Check each line of the material for the string "ManagementVCN", and copy the lines that have it.

-- -- --

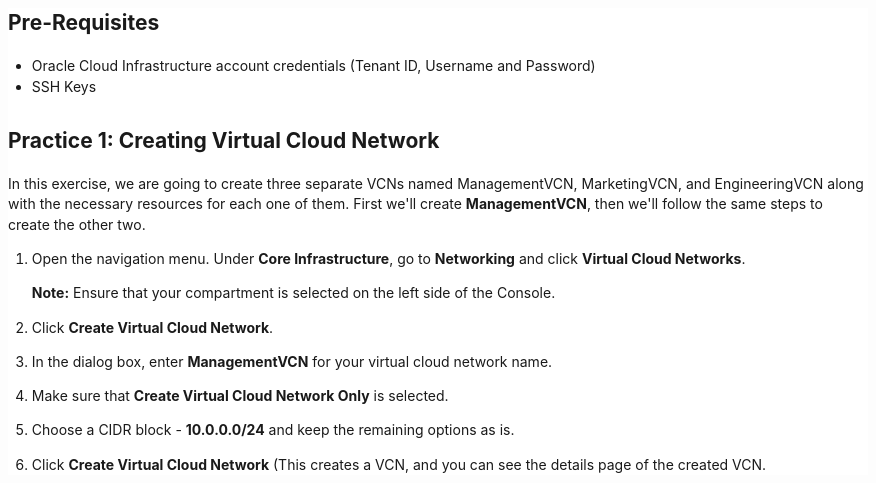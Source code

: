 
## Pre-Requisites 

- Oracle Cloud Infrastructure account credentials (Tenant ID, Username and Password)
- SSH Keys

## Practice 1: Creating Virtual Cloud Network

In this exercise, we are going to create three separate VCNs named ManagementVCN, MarketingVCN, and EngineeringVCN along with the necessary resources for each one of them.  First we'll create **ManagementVCN**, then we'll follow the same steps to create the other two.

1. Open the navigation menu. Under **Core Infrastructure**, go to **Networking** and click **Virtual Cloud Networks**.
   
    **Note:** Ensure that your compartment is selected on the left side of the Console.

2. Click **Create Virtual Cloud Network**. 
   
3. In the dialog box, enter  **ManagementVCN** for your virtual cloud network name.

4. Make sure that **Create Virtual Cloud Network Only** is selected.
   
5. Choose a CIDR block - **10.0.0.0/24** and keep the remaining options as is.
   
6. Click **Create Virtual Cloud Network** (This creates a VCN, and you can see the details page of the created VCN. 
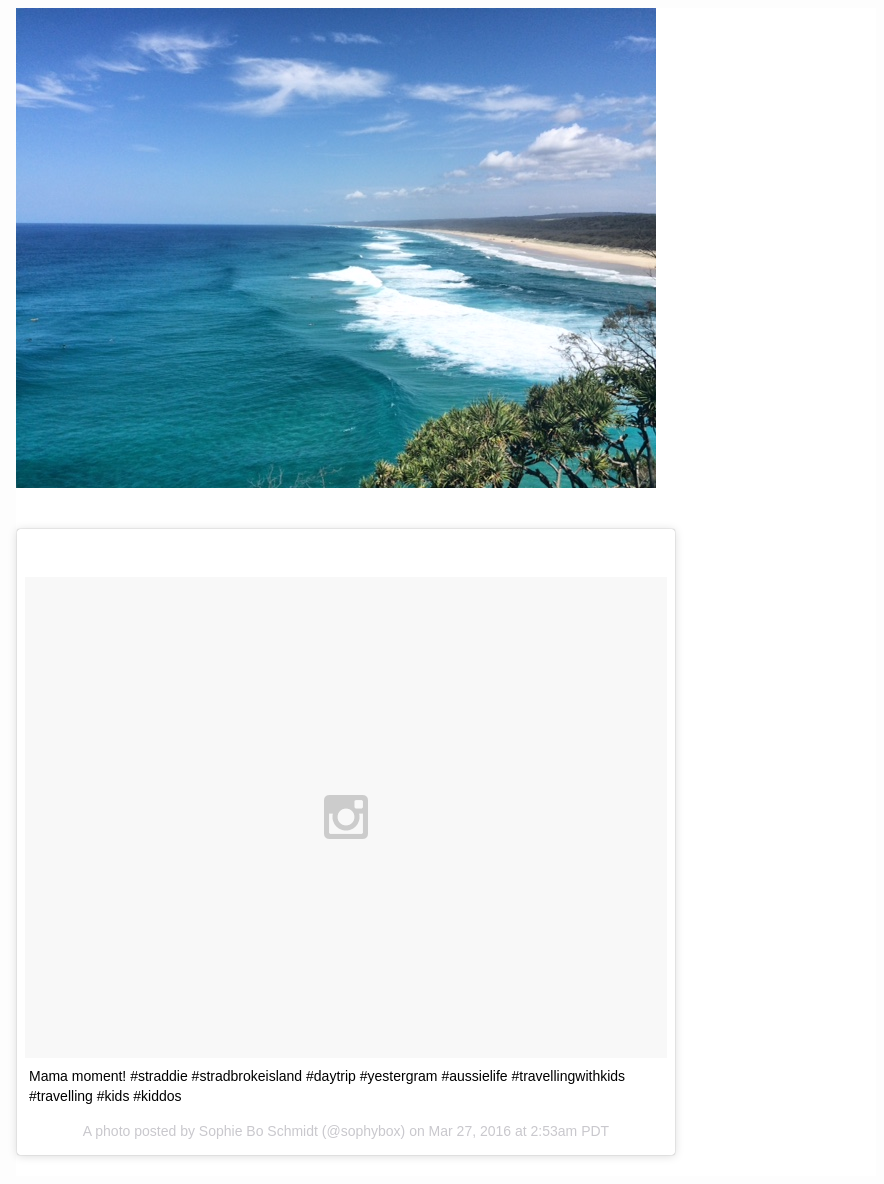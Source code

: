 ![](/content/images/2016/04/IMG_0823.JPG)

<br/>

<blockquote class="instagram-media" data-instgrm-captioned data-instgrm-version="6" style=" background:#FFF; border:0; border-radius:3px; box-shadow:0 0 1px 0 rgba(0,0,0,0.5),0 1px 10px 0 rgba(0,0,0,0.15); margin: 1px; max-width:658px; padding:0; width:99.375%; width:-webkit-calc(100% - 2px); width:calc(100% - 2px);"><div style="padding:8px;"> <div style=" background:#F8F8F8; line-height:0; margin-top:40px; padding:37.5% 0; text-align:center; width:100%;"> <div style=" background:url(data:image/png;base64,iVBORw0KGgoAAAANSUhEUgAAACwAAAAsCAMAAAApWqozAAAAGFBMVEUiIiI9PT0eHh4gIB4hIBkcHBwcHBwcHBydr+JQAAAACHRSTlMABA4YHyQsM5jtaMwAAADfSURBVDjL7ZVBEgMhCAQBAf//42xcNbpAqakcM0ftUmFAAIBE81IqBJdS3lS6zs3bIpB9WED3YYXFPmHRfT8sgyrCP1x8uEUxLMzNWElFOYCV6mHWWwMzdPEKHlhLw7NWJqkHc4uIZphavDzA2JPzUDsBZziNae2S6owH8xPmX8G7zzgKEOPUoYHvGz1TBCxMkd3kwNVbU0gKHkx+iZILf77IofhrY1nYFnB/lQPb79drWOyJVa/DAvg9B/rLB4cC+Nqgdz/TvBbBnr6GBReqn/nRmDgaQEej7WhonozjF+Y2I/fZou/qAAAAAElFTkSuQmCC); display:block; height:44px; margin:0 auto -44px; position:relative; top:-22px; width:44px;"></div></div> <p style=" margin:8px 0 0 0; padding:0 4px;"> <a href="https://www.instagram.com/p/BDc7_yAS3wj/" style=" color:#000; font-family:Arial,sans-serif; font-size:14px; font-style:normal; font-weight:normal; line-height:17px; text-decoration:none; word-wrap:break-word;" target="_blank">Mama moment! #straddie #stradbrokeisland #daytrip #yestergram #aussielife #travellingwithkids #travelling #kids #kiddos</a></p> <p style=" color:#c9c8cd; font-family:Arial,sans-serif; font-size:14px; line-height:17px; margin-bottom:0; margin-top:8px; overflow:hidden; padding:8px 0 7px; text-align:center; text-overflow:ellipsis; white-space:nowrap;">A photo posted by Sophie Bo Schmidt (@sophybox) on <time style=" font-family:Arial,sans-serif; font-size:14px; line-height:17px;" datetime="2016-03-27T09:53:25+00:00">Mar 27, 2016 at 2:53am PDT</time></p></div></blockquote>
<script async defer src="//platform.instagram.com/en_US/embeds.js"></script>

<br/>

-- -- --

● **Your response**
In this exercise, we are going to create three separate VCNs named ManagementVCN, MarketingVCN, and EngineeringVCN along with the necessary resources for each one of them.  First we'll create **ManagementVCN**, then we'll follow the same steps to create the other two.
3. In the dialog box, enter  **ManagementVCN** for your virtual cloud network name.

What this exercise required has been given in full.